Allereerst is de rente sterk afhankelijk van de mogelijkheden die de bank heeft om spaarders aan te trekken. Spaarders worden betaalt uit de rente die geldleners betalen aan de bank. De rente die spaarders ontvangen heet de spaarrente. De rente bij leningen moet altijd hoger zijn dan de spaarrente, anders kan de bank de spaarders en andere kosten niet betalen. Maar de rente over een lening mag ook weer niet onaantrekkelijk worden. Het is dan ook de kunst om zowel spaarders als consumenten die willen lenen een aantrekkelijke aanbieding te kunnen doen. De rente aan de hand van deze rekeningen wordt de standaardrente genoemd.

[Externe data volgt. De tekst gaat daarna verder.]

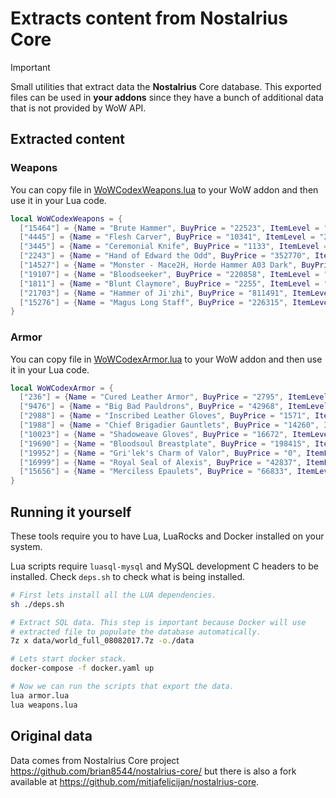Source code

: # Extracts content from Nostalrius Core

> [!IMPORTANT]
> Small utilities that extract data the **Nostalrius** Core database.
> This exported files can be used in **your addons** since they have a bunch
> of additional data that is not provided by WoW API.

## Extracted content

### Weapons

You can copy file in [WoWCodexWeapons.lua](export/WoWCodexWeapons.lua)
to your WoW addon and then use it in your Lua code.

```lua
local WoWCodexWeapons = {
  ["15464"] = {Name = "Brute Hammer", BuyPrice = "22523", ItemLevel = "28", SellPrice = "4504", Quality = "2"},
  ["4445"] = {Name = "Flesh Carver", BuyPrice = "10341", ItemLevel = "23", SellPrice = "2068", Quality = "2"},
  ["3445"] = {Name = "Ceremonial Knife", BuyPrice = "1133", ItemLevel = "12", SellPrice = "226", Quality = "1"},
  ["2243"] = {Name = "Hand of Edward the Odd", BuyPrice = "352770", ItemLevel = "62", SellPrice = "70554", Quality = "4"},
  ["14527"] = {Name = "Monster - Mace2H, Horde Hammer A03 Dark", BuyPrice = "0", ItemLevel = "1", SellPrice = "0", Quality = "0"},
  ["19107"] = {Name = "Bloodseeker", BuyPrice = "220858", ItemLevel = "63", SellPrice = "44171", Quality = "3"},
  ["1811"] = {Name = "Blunt Claymore", BuyPrice = "2255", ItemLevel = "17", SellPrice = "451", Quality = "0"},
  ["21703"] = {Name = "Hammer of Ji'zhi", BuyPrice = "811491", ItemLevel = "73", SellPrice = "162298", Quality = "4"},
  ["15276"] = {Name = "Magus Long Staff", BuyPrice = "226315", ItemLevel = "58", SellPrice = "45263", Quality = "2"},
}
```

### Armor

You can copy file in [WoWCodexArmor.lua](export/WoWCodexArmor.lua)
to your WoW addon and then use it in your Lua code.

```lua
local WoWCodexArmor = {
  ["236"] = {Name = "Cured Leather Armor", BuyPrice = "2795", ItemLevel = "22", SellPrice = "559", Quality = "1"},
  ["9476"] = {Name = "Big Bad Pauldrons", BuyPrice = "42968", ItemLevel = "50", SellPrice = "8593", Quality = "3"},
  ["2988"] = {Name = "Inscribed Leather Gloves", BuyPrice = "1571", ItemLevel = "19", SellPrice = "314", Quality = "2"},
  ["1988"] = {Name = "Chief Brigadier Gauntlets", BuyPrice = "14260", ItemLevel = "38", SellPrice = "2852", Quality = "2"},
  ["10023"] = {Name = "Shadoweave Gloves", BuyPrice = "16672", ItemLevel = "45", SellPrice = "3334", Quality = "2"},
  ["19690"] = {Name = "Bloodsoul Breastplate", BuyPrice = "198415", ItemLevel = "65", SellPrice = "39683", Quality = "3"},
  ["19952"] = {Name = "Gri'lek's Charm of Valor", BuyPrice = "0", ItemLevel = "65", SellPrice = "0", Quality = "4"},
  ["16999"] = {Name = "Royal Seal of Alexis", BuyPrice = "42837", ItemLevel = "59", SellPrice = "10709", Quality = "3"},
  ["15656"] = {Name = "Merciless Epaulets", BuyPrice = "66833", ItemLevel = "54", SellPrice = "13366", Quality = "2"},
}
```

## Running it yourself

These tools require you to have Lua, LuaRocks and Docker installed on
your system.

Lua scripts require `luasql-mysql` and MySQL development C headers to
be installed. Check `deps.sh` to check what is being installed.

```sh
# First lets install all the LUA dependencies.
sh ./deps.sh

# Extract SQL data. This step is important because Docker will use
# extracted file to populate the database automatically.
7z x data/world_full_08082017.7z -o./data

# Lets start docker stack.
docker-compose -f docker.yaml up

# Now we can run the scripts that export the data.
lua armor.lua
lua weapons.lua
```

## Original data

Data comes from Nostalrius Core project
https://github.com/brian8544/nostalrius-core/ but there is also a fork
available at https://github.com/mitjafelicijan/nostalrius-core.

Naast de standaardrente kan er sprake zijn van renteopslag. De bank heeft in eerste instantie allerlei kosten en deze zullen door de consument betaald moeten worden. Anders kan de bank immers niet opereren. Daarnaast hebben risico's invloed op de hoogte van de rente. Loopt de bank veel risico met het uitlenen van geld, dan zal de rente over de lening hoger zijn.
Bij het geld lenen heeft ook het al dan niet aanwezig zijn van een onderpand invloed op de hoogte van de rente. Een onderpand zorgt immers voor minder risico voor de geldverstrekker, en dus kan de rente lager worden. Daarom is de hypotheekrente doorgaans lager dan de rente over een consumptieve lening en kan het aantrekkelijk zijn een zogenaamde "tweede hypotheek" consumptief in te zetten.